Yakup Arslan speaker at International Conference on Optics and Laser technology
Yakup Arslan

Duzce University, Turkey


Abstract:

The presence of pectoral muscle regions in certain breast images can lead to inaccurate results when artificial intelligence (AI) models are used for tasks such as cancerous mass detection and breast density classification. The aim of this study is to develop an AI application that can automatically clean pectoral muscle regions in mammography images. We proposed using a machine learning approach to train an AI model to accurately segment the pectoral muscle regions in mammography images.
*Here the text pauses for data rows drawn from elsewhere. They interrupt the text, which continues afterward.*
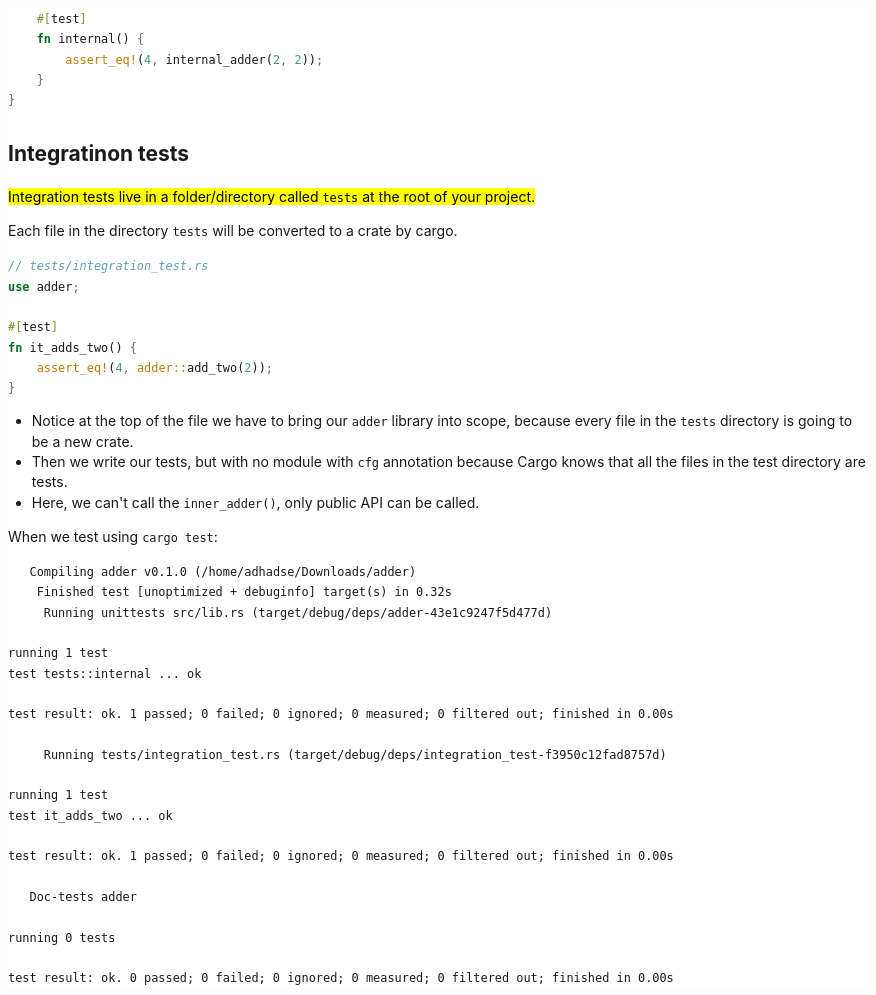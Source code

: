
 ```rust
    #[test]
    fn internal() {
        assert_eq!(4, internal_adder(2, 2));
    }
}
```

## Integratinon tests
<mark class="y">Integration tests live in a folder/directory called `tests` at the root of your project.</mark>

Each file in the directory `tests` will be converted to a crate by cargo.

```rust
// tests/integration_test.rs
use adder;

#[test]
fn it_adds_two() {
    assert_eq!(4, adder::add_two(2));
}
```

- Notice at the top of the file we have to bring our `adder` library into scope, because every file in the `tests` directory is going to be a new crate.
- Then we write our tests, but with no module with `cfg` annotation because Cargo knows that all the files in the test directory are tests.
- Here, we can't call the `inner_adder()`, only public API can be called.

When we test using `cargo test`:

```text
   Compiling adder v0.1.0 (/home/adhadse/Downloads/adder)
    Finished test [unoptimized + debuginfo] target(s) in 0.32s
     Running unittests src/lib.rs (target/debug/deps/adder-43e1c9247f5d477d)

running 1 test
test tests::internal ... ok

test result: ok. 1 passed; 0 failed; 0 ignored; 0 measured; 0 filtered out; finished in 0.00s

     Running tests/integration_test.rs (target/debug/deps/integration_test-f3950c12fad8757d)

running 1 test
test it_adds_two ... ok

test result: ok. 1 passed; 0 failed; 0 ignored; 0 measured; 0 filtered out; finished in 0.00s

   Doc-tests adder

running 0 tests

test result: ok. 0 passed; 0 failed; 0 ignored; 0 measured; 0 filtered out; finished in 0.00s
```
We utilized a dataset of 400 mediolateral oblique (MLO) images from the CBIS-DDSM dataset, which were manually segmented and labeled using segmentation software. These images were used for training a U-Net network, a popular architecture for image segmentation, using Python. The trained AI model was then  applied to 1000 MLO images and the predicted pectoral muscle regions were removed. Manual checks and corrections were performed on these images to obtain a large training dataset for further training. With the augmented training dataset, the final AI model was trained using the U-Net network. Evaluation using the intersection over union (IoU) ratio showed over 80% overlap between predicted and manually segmented regions, indicating successful pectoral muscle removal. The model's performance suggested its potential for automatic pectoral muscle eliminate in breast imaging. In conclusion, our study demonstrated that it is possible to effectively eliminate unwanted pectoral muscle regions in mammography images using the developed AI model based on the U-Net network.

Biography:

Yakup Arslan is a researcher in the Department of Physics at Duzce University, Türkiye. His research areas include the characterization of living tissues, monitoring changes in various biological tissues and designing autonomous systems in these areas by using Electrical Impedance Spectroscopy, Fourier Transform Infrared Spectroscopy and artificial intelligence (AI) techniques. Recently, he has focused on artificial intelligence applications in health. In this context, he is studying to develop an AI model for the purpose of mass and calcification detection and mass classification in mammography images obtained from the Turkish population.